Do ponto de vista da socialização, por exemplo, uma pessoa autista pode se sentir confortável e até extrovertido se ele tem a previsibilidade de quem ele vai ver e a frequência disso. Na escola ou na faculdade, por exemplo, logo é possível saber quem são os colegas que vão te acompanhar todos os dias naquela atividade, tornando mais fácil a socialização nestes ambientes. Já numa festa, entretanto, nunca sabemos quem vai estar lá, ou se vamos ver aquelas pessoas em outros momentos da vida – então, na falta de previsibilidade e repetição, podemos nos sentir inseguros e introvertidos.

A necessidade de previsibilidade e repetição não se limita às interações sociais, nossa atividades de vida diária também é afetada pela rigidez cognitiva. Quando temos um planejamento sobre nossa rotina conseguimos reduzir a ansiedade e aumentar a sensação de controle sobre o ambiente. Mas o limiar de frustração em relação às mudanças inesperadas podem provocar uma sobrecarga emocional ou sensorial.

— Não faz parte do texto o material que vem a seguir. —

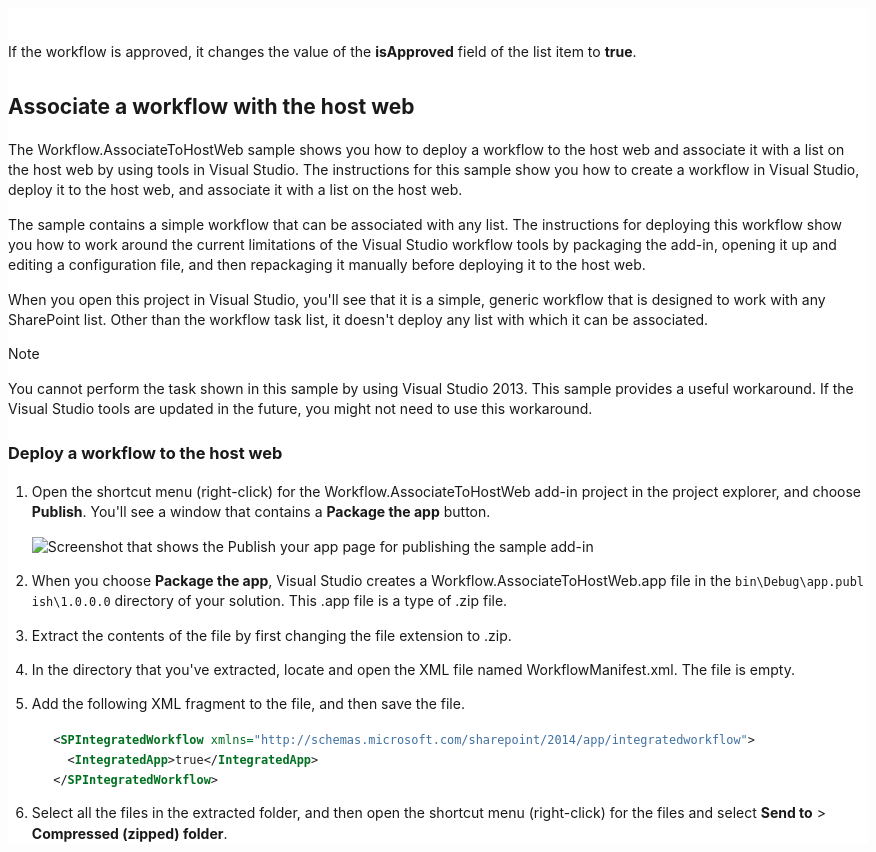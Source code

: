 <br/>

If the workflow is approved, it changes the value of the **isApproved** field of the list item to **true**.

<a name="bk3"> </a>

## Associate a workflow with the host web

The Workflow.AssociateToHostWeb sample shows you how to deploy a workflow to the host web and associate it with a list on the host web by using tools in Visual Studio. The instructions for this sample show you how to create a workflow in Visual Studio, deploy it to the host web, and associate it with a list on the host web.

The sample contains a simple workflow that can be associated with any list. The instructions for deploying this workflow show you how to work around the current limitations of the Visual Studio workflow tools by packaging the add-in, opening it up and editing a configuration file, and then repackaging it manually before deploying it to the host web.

When you open this project in Visual Studio, you'll see that it is a simple, generic workflow that is designed to work with any SharePoint list. Other than the workflow task list, it doesn't deploy any list with which it can be associated.

> [!NOTE] 
> You cannot perform the task shown in this sample by using Visual Studio 2013. This sample provides a useful workaround. If the Visual Studio tools are updated in the future, you might not need to use this workaround.

### Deploy a workflow to the host web

1. Open the shortcut menu (right-click) for the Workflow.AssociateToHostWeb add-in project in the project explorer, and choose **Publish**. You'll see a window that contains a **Package the app** button.
	
	![Screenshot that shows the Publish your app page for publishing the sample add-in](media/b003cc8b-90dc-4d49-8cb7-8b563f25f056.png)

2. When you choose **Package the app**, Visual Studio creates a Workflow.AssociateToHostWeb.app file in the  `bin\Debug\app.publish\1.0.0.0` directory of your solution. This .app file is a type of .zip file.
    
3. Extract the contents of the file by first changing the file extension to .zip. 
    
4. In the directory that you've extracted, locate and open the XML file named WorkflowManifest.xml. The file is empty.
    
5. Add the following XML fragment to the file, and then save the file.
    
   ```xml
	  <SPIntegratedWorkflow xmlns="http://schemas.microsoft.com/sharepoint/2014/app/integratedworkflow">
	    <IntegratedApp>true</IntegratedApp>
	  </SPIntegratedWorkflow>
   ```

6. Select all the files in the extracted folder, and then open the shortcut menu (right-click) for the files and select **Send to** > **Compressed (zipped) folder**.
    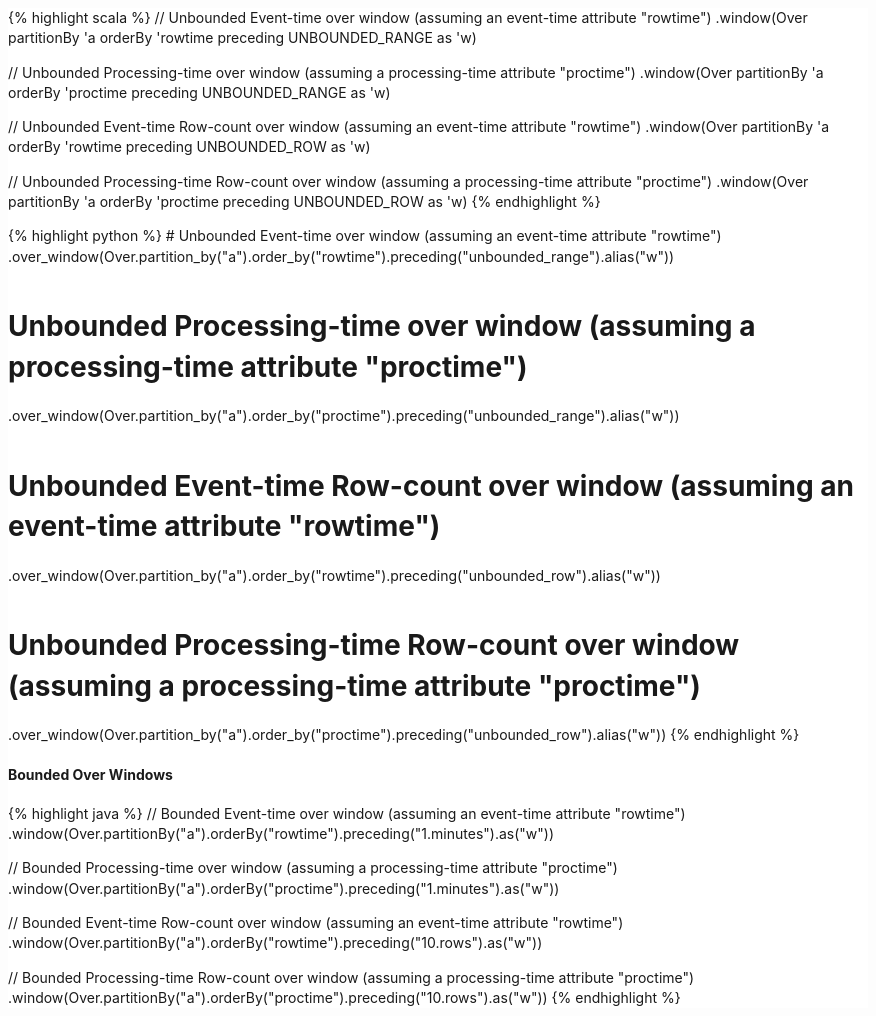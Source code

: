 <div data-lang="scala" markdown="1">
{% highlight scala %}
// Unbounded Event-time over window (assuming an event-time attribute "rowtime")
.window(Over partitionBy 'a orderBy 'rowtime preceding UNBOUNDED_RANGE as 'w)

// Unbounded Processing-time over window (assuming a processing-time attribute "proctime")
.window(Over partitionBy 'a orderBy 'proctime preceding UNBOUNDED_RANGE as 'w)

// Unbounded Event-time Row-count over window (assuming an event-time attribute "rowtime")
.window(Over partitionBy 'a orderBy 'rowtime preceding UNBOUNDED_ROW as 'w)

// Unbounded Processing-time Row-count over window (assuming a processing-time attribute "proctime")
.window(Over partitionBy 'a orderBy 'proctime preceding UNBOUNDED_ROW as 'w)
{% endhighlight %}
</div>

<div data-lang="python" markdown="1">
{% highlight python %}
# Unbounded Event-time over window (assuming an event-time attribute "rowtime")
.over_window(Over.partition_by("a").order_by("rowtime").preceding("unbounded_range").alias("w"))

# Unbounded Processing-time over window (assuming a processing-time attribute "proctime")
.over_window(Over.partition_by("a").order_by("proctime").preceding("unbounded_range").alias("w"))

# Unbounded Event-time Row-count over window (assuming an event-time attribute "rowtime")
.over_window(Over.partition_by("a").order_by("rowtime").preceding("unbounded_row").alias("w"))
 
# Unbounded Processing-time Row-count over window (assuming a processing-time attribute "proctime")
.over_window(Over.partition_by("a").order_by("proctime").preceding("unbounded_row").alias("w"))
{% endhighlight %}
</div>
</div>

#### Bounded Over Windows
<div class="codetabs" markdown="1">
<div data-lang="java" markdown="1">
{% highlight java %}
// Bounded Event-time over window (assuming an event-time attribute "rowtime")
.window(Over.partitionBy("a").orderBy("rowtime").preceding("1.minutes").as("w"))

// Bounded Processing-time over window (assuming a processing-time attribute "proctime")
.window(Over.partitionBy("a").orderBy("proctime").preceding("1.minutes").as("w"))

// Bounded Event-time Row-count over window (assuming an event-time attribute "rowtime")
.window(Over.partitionBy("a").orderBy("rowtime").preceding("10.rows").as("w"))

// Bounded Processing-time Row-count over window (assuming a processing-time attribute "proctime")
.window(Over.partitionBy("a").orderBy("proctime").preceding("10.rows").as("w"))
{% endhighlight %}
</div>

Tenho muita dificuldade de comer outras comidas, senão as minhas comidas de conforto. Mesmo que eu esteja com muita fome, é muito difícil me alimentar de outras coisas, muitas vezes já fui dormir com fome por isso. No trabalho, tenho uma maneira específica de realizar as minhas tarefas, sempre faço da mesma forma, mesmo que este seja o caminho mais longo, se mudo o que eu faço, penso que tudo vai dar errado, como se algo catastrófico fosse acontecer. Inclusive, já refiz vários trabalhos do zero por conta dessa sensação.

Pode ser difícil lidar com a quebra de regras

Durante muito tempo eu não tinha ideia de porque eu não conseguia quebrar regras impostas e porque eu ficava p. da vida quando alguém quebrava regras perto de mim. A situação era sempre igual: se é regra, é pra todo mundo cumprir, qual a dificuldade de alguém seguir a regra, não? Pois bem, na minha formação de ator, várias situações foram me impelindo a achar contra-gatilhos pra minha rigidez cognitiva em relação às regras. Eu lembro de uma aula de expressão corporal (diga-se de passagem, não com a melhor orientação) em que a professora deu a ‘regra: a partir de agora todos os movimentos devem ser circulares. E lá estou eu tentando fazer tudo que era circular com meu corpo. De repente, não mais que de repente, um colega de turma começa a fazer movimentos que em nada eram redondos, quebrando completamente a regra. Na minha cabecinha rígida, aquilo estava errado, mas eu fiquei na minha. Mas como o “tinhoso” tem que testar a gente, a professora deu-lhe um baita elogio dizendo que estavam incríveis os movimentos que ele estava fazendo.

Minutinho de cabeça neurodivergente travando, autismo com altas habilidades em velocidade da luz, e eu indignado que a pessoa tomou um elogio sem estar fazendo o que era pra ser feito. Mal a professora terminou de falar, eu já soltei: ué, mas não eram movimentos circulares? Isso aí não é circular não’. A professora não era aquela que gostava de ser questionada com frequência não, e tentou dar uma desconversada. Eu questionei de novo. O silêncio se aprofundou e eu virei o chato que não aceita que os outros tomem elogios. Pelo contrário, eu também achei incrível o que ele fez, e disse até pra ele, a questão é – não era REDONDO. NÃO ERA!”